Plus de calories dans l’industrie que dans le tertiaire

Selecta a ajouté dernièrement 30% de produits "healthy" dans ses machines à friandises. Des gâteaux de riz soufflés Bjorg, des biscuits aux céréales Gerblé, des compotes de pommes. Ces produits ont conquis le secteur des services, dont les employés les ont choisis une fois sur quatre. Dans les usines en revanche, ces encas sains n’ont représenté que 7% des achats. L’industrie consomme plutôt des madeleines et des gaufres à foison, note Selecta. Tous secteurs confondus, les salariés dépensent en moyenne 50 centimes par jour dans les différentes machines, soit un total sur les jours ouvrables de l'année de... 115 euros par salarié !

L’entreprise remarque la même tendance sur les boissons: le thé et l’eau minérale sont plébiscités dans le tertiaire –"dans une grande banque parisienne, 80% des boissons froides vendues sont des Vittel"- tandis que dans le secondaire, on boit du Coca et du Fanta. Le spécialiste y voit deux causes: d’une part le travail des ouvriers, plus physique, qui les pousse vers "des produits caloriques, nourrissants". D’autre part le taux de femmes dans ces secteurs, inférieur à 30% dans l’industrie, et proche des 60% dans le tertiaire.

  • L’Est veut de la soupe, la Bretagne du local

Le potage à la tomate ne dégoûte pas tout le monde. "Dans tout l’Est et le Nord de la France, on nous demande beaucoup des soupes, et même parfois des distributeurs dédiés aux potages", s’amuse Anthony Giron, en pointant que "cette demande n’existe pas du tout dans le Sud ou en région parisienne".

Autre spécificité locale: dans certaines régions, les entreprises réclament de plus en plus que leurs distributeurs soient remplis de produits locaux. "Par exemple en Bretagne, un client nous demande un grain torréfié par un producteur local, ou en Alsace, tous nos sandwichs sont des ‘mauricettes‘, une spécialité locale à base de pain brioché", raconte-t-il.

Ces demandes ne sont pas simples à satisfaire parce qu’il faut des produits adaptés aux normes strictes qui régissent les distributeurs. Pour les "mauricettes", il a fallu que les producteurs utilisent une farine spécifique qui résiste au froid et se conserve un certain temps.

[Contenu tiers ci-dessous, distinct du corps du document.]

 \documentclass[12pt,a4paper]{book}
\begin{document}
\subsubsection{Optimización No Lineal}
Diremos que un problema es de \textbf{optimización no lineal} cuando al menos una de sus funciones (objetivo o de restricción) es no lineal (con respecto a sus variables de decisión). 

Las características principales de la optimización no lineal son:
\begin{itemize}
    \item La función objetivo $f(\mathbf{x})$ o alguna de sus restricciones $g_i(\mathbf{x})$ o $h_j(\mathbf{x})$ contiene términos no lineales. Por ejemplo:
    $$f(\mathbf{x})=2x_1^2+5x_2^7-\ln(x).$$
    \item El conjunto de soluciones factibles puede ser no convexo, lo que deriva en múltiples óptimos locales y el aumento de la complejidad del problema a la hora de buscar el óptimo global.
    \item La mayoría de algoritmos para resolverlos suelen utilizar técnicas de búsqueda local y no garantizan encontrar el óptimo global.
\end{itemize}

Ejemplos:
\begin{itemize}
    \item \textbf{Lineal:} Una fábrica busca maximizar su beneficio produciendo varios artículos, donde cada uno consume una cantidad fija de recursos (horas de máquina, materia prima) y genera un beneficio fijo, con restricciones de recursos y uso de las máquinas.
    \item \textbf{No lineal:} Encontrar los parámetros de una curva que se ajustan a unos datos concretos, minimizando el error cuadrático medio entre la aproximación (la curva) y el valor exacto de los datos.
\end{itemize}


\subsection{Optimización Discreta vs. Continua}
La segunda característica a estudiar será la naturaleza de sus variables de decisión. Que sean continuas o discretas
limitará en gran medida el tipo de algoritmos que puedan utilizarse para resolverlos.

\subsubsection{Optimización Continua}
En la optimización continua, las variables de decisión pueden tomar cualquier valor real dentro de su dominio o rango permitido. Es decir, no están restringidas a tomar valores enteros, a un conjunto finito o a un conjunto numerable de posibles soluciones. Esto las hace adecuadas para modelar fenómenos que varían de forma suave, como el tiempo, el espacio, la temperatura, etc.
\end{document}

Le Coca n’est pas la boisson la plus consommée

Sur la France entière, les produits les plus consommés aux machines peuvent étonner. Par exemple, le snack le plus consommé des machines Selecta n’est ni le Kinder Bueno ni les M&M’s mais… la gaufre liégeoise ! "Les Français la mangent le matin avec leur café", détaille Anthony Giron, alors que la majorité des snacks sont d'ordinaire consommés en milieu d'après-midi.

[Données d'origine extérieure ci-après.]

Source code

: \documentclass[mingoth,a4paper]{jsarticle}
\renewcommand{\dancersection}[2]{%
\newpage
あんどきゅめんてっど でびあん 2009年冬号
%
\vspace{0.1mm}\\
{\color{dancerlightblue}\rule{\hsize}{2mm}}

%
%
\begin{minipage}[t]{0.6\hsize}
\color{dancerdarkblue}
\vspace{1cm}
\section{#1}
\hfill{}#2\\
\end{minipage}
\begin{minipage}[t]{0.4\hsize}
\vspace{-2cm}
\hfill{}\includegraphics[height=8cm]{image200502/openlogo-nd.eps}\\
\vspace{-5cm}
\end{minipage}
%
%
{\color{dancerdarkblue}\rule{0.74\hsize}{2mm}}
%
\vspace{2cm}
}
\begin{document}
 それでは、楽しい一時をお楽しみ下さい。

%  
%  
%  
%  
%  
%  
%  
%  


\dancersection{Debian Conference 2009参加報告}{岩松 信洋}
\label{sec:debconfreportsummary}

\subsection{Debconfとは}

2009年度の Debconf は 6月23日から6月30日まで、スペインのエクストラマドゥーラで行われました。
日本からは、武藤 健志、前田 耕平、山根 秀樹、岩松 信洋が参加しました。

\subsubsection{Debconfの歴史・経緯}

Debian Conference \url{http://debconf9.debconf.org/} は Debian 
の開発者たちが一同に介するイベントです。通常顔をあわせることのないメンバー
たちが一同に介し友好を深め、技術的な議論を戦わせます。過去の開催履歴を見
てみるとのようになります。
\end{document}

Dans les boissons froides, ce n’est pas le Coca qui truste la première place, mais la Vittel de 50 centilitres, "très loin devant le fameux soda". Côté boissons chaudes, c’est évidemment le café (expresso, double expresso, allongé) qui remporte le plus de suffrages. Il représente 60% des ventes. Les boissons gourmandes comme les capuccino, latte, moka, augmentent néanmoins leur part de marché, avec 30% des ventes. Et ça devrait continuer puisque les millenials, "la génération Starbucks", comme les désigne le DG de Selecta, sont très friands de ces boissons sucrées. Quand à l'heure où on les consomme, c'est pour 50% avant 10 heures du matin, et pour 30% juste après le déjeuner. 

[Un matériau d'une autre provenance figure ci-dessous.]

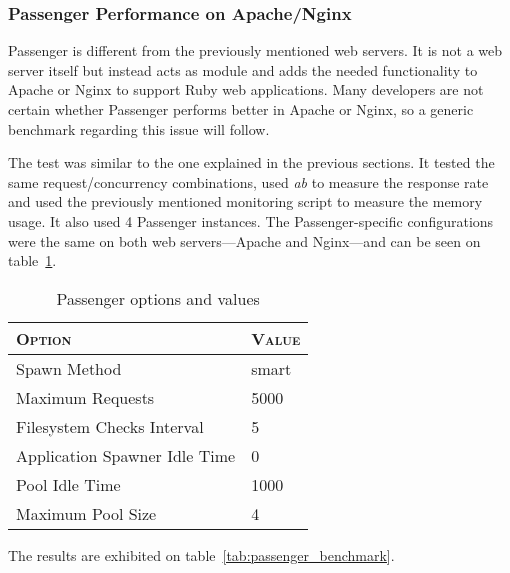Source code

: \subsubsection{Passenger Performance on Apache/Nginx}
Passenger is different from the previously mentioned web servers. It is not a web server itself but instead acts as module and adds the needed functionality to Apache or Nginx to support Ruby web applications. Many developers are not certain whether Passenger performs better in Apache or Nginx, so a generic benchmark regarding this issue will follow.

The test was similar to the one explained in the previous sections. It tested the same request/concurrency combinations, used \textit{ab} to measure the response rate and used the previously mentioned monitoring script to measure the memory usage. It also used 4 Passenger instances. The Passenger-specific configurations were the same on both web servers---Apache and Nginx---and can be seen on table~\ref{tab:passenger4_configuration}.
\begin{table}[ht]
  \centering
  
  \begin{tabular}{p{}|p{}}
    \textsc{Option}
  & \textsc{Value} \\
  \hline
  Spawn Method & smart \\
  Maximum Requests & 5000 \\
  Filesystem Checks Interval & 5 \\
  Application Spawner Idle Time & 0 \\
  Pool Idle Time & 1000 \\
  Maximum Pool Size & 4 \\
  
  \end{tabular}
  \caption{Passenger options and values}
  \label{tab:passenger4_configuration}
\end{table}
The results are exhibited on table~\ref{tab:passenger_benchmark}.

Mais ce n’est pas toujours le succès des produits qui détermine leur présence dans la machine. "On a un client dans l’aéronautique très connu, qui exige que ses machines à boissons proposent également des mélanges froids à base de sirop de grenadine et de sirop d’orange, assez chimiques. Elles sont très peu consommées, mais le client les veut à tout prix", s’étonne Anthony Giron.

Pas de café le vendredi à Paris

Dernier fait, celui qui a le plus surpris Selecta lors de l’analyse des données : la chute de la consommation de boissons chaudes le vendredi. "Dans les entreprises parisiennes, la consommation de café est bien plus élevée qu’ailleurs, mais le vendredi, les ventes s’effondrent de 25%", relate le spécialiste. Pourquoi? Selon lui, cela s’explique par la généralisation du télétravail en Ile-de-France, pratiqué par 20% des entreprises de la région.